Brief: Every line below that holds the word "system" must be listed.

[Record excerpts]

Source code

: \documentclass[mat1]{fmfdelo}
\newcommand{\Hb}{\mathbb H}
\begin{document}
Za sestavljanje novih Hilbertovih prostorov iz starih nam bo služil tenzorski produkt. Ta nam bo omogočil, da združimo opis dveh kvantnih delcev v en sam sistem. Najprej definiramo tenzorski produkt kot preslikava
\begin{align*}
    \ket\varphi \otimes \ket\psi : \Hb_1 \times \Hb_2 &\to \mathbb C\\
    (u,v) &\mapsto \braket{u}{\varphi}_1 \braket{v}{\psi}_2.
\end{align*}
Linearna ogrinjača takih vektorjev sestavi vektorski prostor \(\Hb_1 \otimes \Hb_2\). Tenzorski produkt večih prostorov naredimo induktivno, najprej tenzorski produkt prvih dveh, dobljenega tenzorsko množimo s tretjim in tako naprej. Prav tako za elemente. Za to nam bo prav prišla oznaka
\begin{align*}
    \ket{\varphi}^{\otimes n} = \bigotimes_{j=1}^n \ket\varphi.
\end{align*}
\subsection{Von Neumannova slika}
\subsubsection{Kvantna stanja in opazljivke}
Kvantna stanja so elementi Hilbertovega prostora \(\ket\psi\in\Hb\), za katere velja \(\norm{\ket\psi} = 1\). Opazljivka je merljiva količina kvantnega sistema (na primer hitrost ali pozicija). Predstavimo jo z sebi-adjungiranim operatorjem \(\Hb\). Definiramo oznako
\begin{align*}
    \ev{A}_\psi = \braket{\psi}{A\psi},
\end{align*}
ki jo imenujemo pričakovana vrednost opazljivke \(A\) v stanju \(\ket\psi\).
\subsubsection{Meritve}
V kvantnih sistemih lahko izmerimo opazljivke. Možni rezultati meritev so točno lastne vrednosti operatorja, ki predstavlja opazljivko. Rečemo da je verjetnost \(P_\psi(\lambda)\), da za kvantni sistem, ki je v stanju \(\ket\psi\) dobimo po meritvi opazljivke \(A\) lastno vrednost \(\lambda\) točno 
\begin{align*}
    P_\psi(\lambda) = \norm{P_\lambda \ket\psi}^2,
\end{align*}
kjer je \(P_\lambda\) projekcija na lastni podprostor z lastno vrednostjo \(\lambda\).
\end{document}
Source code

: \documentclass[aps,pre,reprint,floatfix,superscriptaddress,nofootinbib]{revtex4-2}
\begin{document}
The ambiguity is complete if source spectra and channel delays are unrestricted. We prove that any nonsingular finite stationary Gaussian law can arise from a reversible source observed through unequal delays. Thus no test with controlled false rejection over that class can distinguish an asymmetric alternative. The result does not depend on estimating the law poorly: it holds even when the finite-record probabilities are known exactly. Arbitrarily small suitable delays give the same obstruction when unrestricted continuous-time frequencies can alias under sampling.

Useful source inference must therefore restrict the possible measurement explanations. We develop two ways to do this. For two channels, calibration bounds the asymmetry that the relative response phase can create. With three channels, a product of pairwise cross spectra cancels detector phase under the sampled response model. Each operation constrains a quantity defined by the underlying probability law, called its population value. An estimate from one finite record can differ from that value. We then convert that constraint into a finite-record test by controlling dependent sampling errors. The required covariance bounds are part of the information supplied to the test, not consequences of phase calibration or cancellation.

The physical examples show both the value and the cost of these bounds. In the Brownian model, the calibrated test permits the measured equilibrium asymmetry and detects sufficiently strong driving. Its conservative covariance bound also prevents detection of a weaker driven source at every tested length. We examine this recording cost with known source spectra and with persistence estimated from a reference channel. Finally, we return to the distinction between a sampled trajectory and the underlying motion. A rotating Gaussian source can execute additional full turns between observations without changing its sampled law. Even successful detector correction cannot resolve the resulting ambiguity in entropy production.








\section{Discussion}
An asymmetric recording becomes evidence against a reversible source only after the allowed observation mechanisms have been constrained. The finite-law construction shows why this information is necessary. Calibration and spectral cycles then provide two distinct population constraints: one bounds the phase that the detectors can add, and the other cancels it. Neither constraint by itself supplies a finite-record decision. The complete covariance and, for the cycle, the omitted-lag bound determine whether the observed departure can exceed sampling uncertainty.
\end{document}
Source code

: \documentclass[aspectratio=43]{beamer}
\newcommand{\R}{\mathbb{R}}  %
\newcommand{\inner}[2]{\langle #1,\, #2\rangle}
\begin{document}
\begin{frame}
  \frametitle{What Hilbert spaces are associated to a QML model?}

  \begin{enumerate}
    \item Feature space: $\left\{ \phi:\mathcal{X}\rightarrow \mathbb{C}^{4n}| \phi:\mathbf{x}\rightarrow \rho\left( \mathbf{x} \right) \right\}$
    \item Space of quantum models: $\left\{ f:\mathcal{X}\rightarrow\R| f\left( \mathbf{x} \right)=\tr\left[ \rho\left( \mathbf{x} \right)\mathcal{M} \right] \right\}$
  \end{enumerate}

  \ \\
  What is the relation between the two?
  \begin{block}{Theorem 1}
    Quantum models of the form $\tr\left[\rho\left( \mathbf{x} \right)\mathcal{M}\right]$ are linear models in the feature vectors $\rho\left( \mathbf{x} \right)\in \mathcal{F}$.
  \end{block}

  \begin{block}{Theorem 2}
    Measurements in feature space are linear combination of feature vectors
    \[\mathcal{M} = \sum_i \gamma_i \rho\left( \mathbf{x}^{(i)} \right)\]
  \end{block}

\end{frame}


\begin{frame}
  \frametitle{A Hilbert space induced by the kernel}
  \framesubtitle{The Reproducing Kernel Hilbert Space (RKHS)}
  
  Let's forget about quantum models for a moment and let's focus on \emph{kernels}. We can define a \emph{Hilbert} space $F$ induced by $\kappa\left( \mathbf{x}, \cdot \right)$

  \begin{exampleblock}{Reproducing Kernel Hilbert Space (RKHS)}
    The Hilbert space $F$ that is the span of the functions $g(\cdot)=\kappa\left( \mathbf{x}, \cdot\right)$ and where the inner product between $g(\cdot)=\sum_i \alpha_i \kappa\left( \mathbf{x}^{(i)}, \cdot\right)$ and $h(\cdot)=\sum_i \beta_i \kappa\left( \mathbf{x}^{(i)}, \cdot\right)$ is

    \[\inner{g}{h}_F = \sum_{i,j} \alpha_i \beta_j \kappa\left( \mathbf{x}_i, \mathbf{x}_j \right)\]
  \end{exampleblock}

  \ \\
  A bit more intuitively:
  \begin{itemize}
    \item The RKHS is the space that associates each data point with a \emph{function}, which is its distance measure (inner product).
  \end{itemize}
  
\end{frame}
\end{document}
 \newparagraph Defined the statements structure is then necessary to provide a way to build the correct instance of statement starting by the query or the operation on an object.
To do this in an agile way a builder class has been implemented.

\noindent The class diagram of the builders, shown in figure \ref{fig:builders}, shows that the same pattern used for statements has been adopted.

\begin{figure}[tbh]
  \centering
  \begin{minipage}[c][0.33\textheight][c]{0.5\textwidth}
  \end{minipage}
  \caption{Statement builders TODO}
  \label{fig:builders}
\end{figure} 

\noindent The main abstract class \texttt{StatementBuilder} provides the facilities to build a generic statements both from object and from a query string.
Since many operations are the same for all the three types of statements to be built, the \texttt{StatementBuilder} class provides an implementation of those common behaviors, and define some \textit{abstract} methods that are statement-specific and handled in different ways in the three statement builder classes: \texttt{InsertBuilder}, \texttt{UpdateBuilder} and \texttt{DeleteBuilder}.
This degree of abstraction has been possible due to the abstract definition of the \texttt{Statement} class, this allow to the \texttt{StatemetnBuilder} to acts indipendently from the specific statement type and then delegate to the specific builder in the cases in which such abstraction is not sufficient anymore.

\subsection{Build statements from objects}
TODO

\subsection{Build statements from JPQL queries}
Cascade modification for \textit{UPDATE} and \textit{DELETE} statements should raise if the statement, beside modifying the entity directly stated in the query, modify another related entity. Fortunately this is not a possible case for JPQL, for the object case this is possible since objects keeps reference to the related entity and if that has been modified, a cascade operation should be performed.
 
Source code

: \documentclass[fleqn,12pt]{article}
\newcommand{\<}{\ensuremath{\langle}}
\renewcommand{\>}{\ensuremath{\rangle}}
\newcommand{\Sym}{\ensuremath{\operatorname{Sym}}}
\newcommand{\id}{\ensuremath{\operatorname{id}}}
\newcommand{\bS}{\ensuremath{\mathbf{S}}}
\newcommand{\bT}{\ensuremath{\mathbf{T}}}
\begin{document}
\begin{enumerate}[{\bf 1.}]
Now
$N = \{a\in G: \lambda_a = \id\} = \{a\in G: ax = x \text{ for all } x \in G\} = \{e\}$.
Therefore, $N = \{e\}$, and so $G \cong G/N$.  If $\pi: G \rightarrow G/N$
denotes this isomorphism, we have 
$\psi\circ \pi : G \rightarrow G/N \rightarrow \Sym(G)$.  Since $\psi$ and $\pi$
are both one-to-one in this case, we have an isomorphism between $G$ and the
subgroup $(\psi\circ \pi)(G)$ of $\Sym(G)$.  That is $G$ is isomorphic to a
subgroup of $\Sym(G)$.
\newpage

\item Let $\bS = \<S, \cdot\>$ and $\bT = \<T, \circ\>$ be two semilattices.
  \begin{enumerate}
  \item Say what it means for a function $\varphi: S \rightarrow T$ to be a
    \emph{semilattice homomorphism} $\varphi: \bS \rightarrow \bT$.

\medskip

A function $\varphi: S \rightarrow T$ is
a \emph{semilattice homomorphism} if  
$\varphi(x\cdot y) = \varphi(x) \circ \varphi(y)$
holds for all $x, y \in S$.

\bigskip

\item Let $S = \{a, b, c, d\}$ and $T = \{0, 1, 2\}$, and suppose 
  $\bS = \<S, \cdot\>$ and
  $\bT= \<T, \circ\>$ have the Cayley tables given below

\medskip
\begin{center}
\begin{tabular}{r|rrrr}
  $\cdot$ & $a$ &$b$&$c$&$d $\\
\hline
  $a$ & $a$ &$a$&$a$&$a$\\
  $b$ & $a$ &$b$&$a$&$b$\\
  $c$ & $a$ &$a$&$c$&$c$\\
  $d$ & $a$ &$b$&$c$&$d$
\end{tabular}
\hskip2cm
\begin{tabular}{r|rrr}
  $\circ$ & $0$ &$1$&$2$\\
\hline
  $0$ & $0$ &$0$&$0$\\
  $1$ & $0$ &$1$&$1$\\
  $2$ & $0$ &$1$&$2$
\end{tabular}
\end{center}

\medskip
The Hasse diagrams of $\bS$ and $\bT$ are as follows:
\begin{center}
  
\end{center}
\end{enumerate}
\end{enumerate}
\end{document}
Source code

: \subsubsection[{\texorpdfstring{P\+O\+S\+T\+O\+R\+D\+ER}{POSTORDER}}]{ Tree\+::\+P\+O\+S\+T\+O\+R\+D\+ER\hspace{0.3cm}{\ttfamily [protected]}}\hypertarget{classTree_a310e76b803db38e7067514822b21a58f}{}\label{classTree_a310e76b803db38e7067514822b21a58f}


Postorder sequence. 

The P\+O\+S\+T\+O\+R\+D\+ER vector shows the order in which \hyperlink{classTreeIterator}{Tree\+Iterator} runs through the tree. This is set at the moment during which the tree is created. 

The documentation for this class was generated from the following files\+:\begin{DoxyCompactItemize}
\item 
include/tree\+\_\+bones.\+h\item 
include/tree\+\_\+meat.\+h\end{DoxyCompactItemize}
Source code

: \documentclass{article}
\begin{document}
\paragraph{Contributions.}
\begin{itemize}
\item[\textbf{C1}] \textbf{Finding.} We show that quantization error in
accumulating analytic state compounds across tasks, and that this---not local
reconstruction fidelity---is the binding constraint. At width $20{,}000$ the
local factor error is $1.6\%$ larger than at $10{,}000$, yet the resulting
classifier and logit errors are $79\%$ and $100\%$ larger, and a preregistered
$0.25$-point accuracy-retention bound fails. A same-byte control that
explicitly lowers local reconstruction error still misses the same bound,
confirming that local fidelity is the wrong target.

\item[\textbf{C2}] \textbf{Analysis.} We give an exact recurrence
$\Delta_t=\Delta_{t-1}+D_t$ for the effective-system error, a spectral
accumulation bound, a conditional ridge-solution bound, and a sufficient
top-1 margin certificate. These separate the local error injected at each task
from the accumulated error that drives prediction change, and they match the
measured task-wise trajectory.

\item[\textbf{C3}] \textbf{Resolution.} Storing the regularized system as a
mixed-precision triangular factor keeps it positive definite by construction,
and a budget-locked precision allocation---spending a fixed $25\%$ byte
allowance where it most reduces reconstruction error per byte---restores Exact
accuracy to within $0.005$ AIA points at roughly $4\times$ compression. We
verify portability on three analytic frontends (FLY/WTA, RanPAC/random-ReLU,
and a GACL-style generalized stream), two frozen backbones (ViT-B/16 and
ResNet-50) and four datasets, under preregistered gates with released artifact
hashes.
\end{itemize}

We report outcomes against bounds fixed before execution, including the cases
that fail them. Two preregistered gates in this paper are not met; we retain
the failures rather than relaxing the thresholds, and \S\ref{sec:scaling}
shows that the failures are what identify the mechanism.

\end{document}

[/Record excerpts]

Written response:
$\Delta_t=\Delta_{t-1}+D_t$ for the effective-system error, a spectral
\item[\textbf{C3}] \textbf{Resolution.} Storing the regularized system as a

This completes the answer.